The Unknown Warriors

Relive the Wartime Experience with the National Trust  




Seventy years on from the outbreak of the Second World War on 3 September, 1939, the National Trust has published a list of it's properties that played an important role in the war effort.


Many historic houses and areas of coast and countryside now in the care of the National Trust offer a unique insight into work that was going on behind the scenes.  


A top secret radar testing site, a mansion that housed map-makers for the Dam Buster raids, a former RAF hospital and the home of Sir Winston Churchill are just some of the places where the atmosphere of wartime Britain can still be experienced.




Here’s a selection of sites to visit:


Map-making for RAF dam buster raids at Hughenden Manor, Buckinghamshire.

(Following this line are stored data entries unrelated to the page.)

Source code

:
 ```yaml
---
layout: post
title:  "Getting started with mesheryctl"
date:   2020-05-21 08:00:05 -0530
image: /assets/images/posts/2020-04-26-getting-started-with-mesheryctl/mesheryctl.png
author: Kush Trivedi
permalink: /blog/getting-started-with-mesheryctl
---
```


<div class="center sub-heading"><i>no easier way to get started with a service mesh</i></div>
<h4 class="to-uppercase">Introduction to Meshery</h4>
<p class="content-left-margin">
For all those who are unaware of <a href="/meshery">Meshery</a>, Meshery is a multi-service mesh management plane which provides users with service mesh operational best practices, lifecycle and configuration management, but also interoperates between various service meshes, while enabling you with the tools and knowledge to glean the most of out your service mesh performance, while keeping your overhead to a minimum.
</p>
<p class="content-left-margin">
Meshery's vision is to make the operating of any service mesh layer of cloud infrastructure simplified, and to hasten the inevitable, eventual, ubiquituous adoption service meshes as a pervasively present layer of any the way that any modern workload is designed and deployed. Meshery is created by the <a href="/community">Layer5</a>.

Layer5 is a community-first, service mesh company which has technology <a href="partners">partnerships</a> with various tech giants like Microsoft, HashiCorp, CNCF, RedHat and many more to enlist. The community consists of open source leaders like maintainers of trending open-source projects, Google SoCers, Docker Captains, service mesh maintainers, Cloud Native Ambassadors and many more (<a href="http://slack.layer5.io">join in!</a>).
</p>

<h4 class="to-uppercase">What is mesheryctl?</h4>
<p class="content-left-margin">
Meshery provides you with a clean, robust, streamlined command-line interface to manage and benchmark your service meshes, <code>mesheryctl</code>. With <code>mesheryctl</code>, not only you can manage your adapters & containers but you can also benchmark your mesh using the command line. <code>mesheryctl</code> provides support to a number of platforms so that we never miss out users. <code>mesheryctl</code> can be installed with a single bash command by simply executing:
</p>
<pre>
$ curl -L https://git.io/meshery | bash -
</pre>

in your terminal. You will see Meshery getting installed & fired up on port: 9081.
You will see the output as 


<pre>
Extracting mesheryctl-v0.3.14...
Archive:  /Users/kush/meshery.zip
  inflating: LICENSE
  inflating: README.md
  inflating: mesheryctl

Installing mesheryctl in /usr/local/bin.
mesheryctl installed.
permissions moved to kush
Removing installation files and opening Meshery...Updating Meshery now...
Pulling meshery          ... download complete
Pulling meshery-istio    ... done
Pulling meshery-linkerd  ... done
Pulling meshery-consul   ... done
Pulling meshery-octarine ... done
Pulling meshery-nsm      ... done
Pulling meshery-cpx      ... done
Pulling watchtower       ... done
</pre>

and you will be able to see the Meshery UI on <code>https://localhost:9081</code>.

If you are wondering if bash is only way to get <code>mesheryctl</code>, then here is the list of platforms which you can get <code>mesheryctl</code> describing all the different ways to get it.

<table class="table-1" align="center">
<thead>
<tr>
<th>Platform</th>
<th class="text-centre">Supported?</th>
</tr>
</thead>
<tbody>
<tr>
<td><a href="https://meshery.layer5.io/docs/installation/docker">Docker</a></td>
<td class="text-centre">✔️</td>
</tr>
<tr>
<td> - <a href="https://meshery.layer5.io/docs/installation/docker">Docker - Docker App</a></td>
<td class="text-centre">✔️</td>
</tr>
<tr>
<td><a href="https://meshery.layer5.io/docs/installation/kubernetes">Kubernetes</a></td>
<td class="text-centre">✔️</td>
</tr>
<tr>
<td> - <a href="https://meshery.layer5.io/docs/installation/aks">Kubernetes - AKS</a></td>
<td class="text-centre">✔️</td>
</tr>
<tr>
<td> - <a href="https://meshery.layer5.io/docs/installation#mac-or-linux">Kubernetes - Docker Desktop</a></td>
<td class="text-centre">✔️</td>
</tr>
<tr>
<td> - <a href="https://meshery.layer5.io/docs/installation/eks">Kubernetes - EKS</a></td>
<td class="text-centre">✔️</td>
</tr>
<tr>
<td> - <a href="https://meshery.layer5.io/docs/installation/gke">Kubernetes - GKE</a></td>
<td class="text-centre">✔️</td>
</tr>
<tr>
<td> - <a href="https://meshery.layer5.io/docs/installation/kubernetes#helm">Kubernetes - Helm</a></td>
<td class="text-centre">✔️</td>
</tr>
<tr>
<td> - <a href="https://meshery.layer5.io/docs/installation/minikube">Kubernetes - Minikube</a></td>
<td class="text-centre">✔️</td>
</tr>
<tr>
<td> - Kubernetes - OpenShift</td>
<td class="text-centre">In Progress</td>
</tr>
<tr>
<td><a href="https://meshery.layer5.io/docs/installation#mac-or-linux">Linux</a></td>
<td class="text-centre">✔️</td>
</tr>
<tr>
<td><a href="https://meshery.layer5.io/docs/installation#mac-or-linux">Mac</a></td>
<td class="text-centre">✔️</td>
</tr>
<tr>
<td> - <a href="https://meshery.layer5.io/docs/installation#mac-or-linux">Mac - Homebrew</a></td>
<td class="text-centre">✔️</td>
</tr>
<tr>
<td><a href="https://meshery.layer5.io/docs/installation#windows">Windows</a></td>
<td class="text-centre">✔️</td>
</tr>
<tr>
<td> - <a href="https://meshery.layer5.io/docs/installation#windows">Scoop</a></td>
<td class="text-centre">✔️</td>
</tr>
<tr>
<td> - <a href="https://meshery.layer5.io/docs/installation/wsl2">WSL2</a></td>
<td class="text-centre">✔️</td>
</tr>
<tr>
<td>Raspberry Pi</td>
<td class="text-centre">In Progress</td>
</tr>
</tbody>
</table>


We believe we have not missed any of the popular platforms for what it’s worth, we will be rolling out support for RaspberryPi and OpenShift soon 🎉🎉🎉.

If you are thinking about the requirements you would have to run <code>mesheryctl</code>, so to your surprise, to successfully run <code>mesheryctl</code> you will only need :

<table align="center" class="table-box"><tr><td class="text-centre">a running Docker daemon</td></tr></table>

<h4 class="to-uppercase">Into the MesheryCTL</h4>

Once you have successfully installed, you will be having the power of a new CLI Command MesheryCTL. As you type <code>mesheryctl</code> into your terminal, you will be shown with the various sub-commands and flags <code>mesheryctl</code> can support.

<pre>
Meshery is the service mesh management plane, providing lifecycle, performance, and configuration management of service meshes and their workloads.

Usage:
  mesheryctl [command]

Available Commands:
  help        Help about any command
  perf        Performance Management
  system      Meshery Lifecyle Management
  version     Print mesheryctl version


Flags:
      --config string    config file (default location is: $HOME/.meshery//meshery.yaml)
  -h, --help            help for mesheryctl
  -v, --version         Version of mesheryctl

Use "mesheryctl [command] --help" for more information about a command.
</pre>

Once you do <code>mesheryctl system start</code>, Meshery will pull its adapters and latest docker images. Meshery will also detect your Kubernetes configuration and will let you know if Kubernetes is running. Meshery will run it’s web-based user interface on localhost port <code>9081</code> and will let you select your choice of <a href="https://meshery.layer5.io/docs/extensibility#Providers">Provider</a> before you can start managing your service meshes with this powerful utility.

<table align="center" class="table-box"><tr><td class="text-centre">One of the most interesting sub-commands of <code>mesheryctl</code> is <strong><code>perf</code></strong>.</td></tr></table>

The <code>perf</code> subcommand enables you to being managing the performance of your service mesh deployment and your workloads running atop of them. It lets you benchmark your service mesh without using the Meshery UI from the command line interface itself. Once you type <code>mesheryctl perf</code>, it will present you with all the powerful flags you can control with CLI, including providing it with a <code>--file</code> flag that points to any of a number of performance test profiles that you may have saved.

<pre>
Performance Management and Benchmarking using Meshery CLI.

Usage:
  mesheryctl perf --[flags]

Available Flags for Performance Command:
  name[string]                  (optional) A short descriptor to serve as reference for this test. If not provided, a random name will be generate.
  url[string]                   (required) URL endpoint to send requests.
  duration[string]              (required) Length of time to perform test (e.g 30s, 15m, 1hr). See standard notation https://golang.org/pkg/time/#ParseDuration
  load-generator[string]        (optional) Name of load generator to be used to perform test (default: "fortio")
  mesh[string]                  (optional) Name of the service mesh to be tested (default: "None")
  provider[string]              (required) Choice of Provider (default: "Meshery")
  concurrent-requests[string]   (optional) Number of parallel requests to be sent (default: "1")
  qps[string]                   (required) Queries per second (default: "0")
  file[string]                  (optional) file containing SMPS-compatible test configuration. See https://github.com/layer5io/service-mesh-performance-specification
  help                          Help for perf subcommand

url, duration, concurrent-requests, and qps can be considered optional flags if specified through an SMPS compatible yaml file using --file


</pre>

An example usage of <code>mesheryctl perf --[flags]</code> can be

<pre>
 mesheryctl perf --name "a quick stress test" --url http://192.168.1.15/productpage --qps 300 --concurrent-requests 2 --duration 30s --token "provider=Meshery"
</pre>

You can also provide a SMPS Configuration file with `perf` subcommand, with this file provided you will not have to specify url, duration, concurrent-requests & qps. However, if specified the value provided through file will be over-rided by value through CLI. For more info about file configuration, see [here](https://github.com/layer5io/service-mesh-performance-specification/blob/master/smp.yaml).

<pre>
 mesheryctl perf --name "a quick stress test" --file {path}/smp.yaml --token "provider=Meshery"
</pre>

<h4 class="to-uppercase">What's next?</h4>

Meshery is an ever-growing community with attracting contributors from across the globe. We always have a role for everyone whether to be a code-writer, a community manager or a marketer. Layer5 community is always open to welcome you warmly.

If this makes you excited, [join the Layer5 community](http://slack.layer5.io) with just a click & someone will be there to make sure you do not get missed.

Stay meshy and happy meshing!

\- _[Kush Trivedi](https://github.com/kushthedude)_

Codenamed 'Hillside', Hughenden Manor, former home of Victorian Prime Minister, Benjamin Disraeli, played an important part in the allied bombing offensive. Here, a team of artists, designers, architects and cartoonists created nearly all the target maps used by RAF bomber crews for missions such as the Dam Buster raids, airborne D-Day landings and for an attack on ‘Eagle’s Nest’, Hitler’s secret bunker at Berchtesgaden.  Hidden beneath the trees, difficult to spot from the air, and just down the road from Bomber Command at Naphill, it was the perfect spot for the RAF to plan with pinpoint accuracy where allied bombs would drop.  You can listen to the experiences of the map makers in a special audio tour.


Top secret radar development site at Croome Park, Worcestershire.


Experience the conditions for the sick and injured at Croome Park which was requisitioned in 1941 to form part of a new airfield, RAF Defford.  The Telecommunications Flying Unit operated flights out of Defford with civilian scientists and aircrews drawn from the RAF and Royal Navy.  The RADAR systems tested on these flights were to revolutionise the operational capability of Allied aircraft, aiding in combat against the German U-boat menace and critical to the success of the Battle of the Atlantic.  Croome Park is also home to Britain’s last remaining WWII RAF hospital that treated that 2,500 personnel based at RAF Defford.  The site has been recently redeveloped to feature a 1940s-style canteen, visitor reception, shop and exhibition room.


Gun placement to fend off the Luftwaffe at The Needles Old Battery, Isle of Wight.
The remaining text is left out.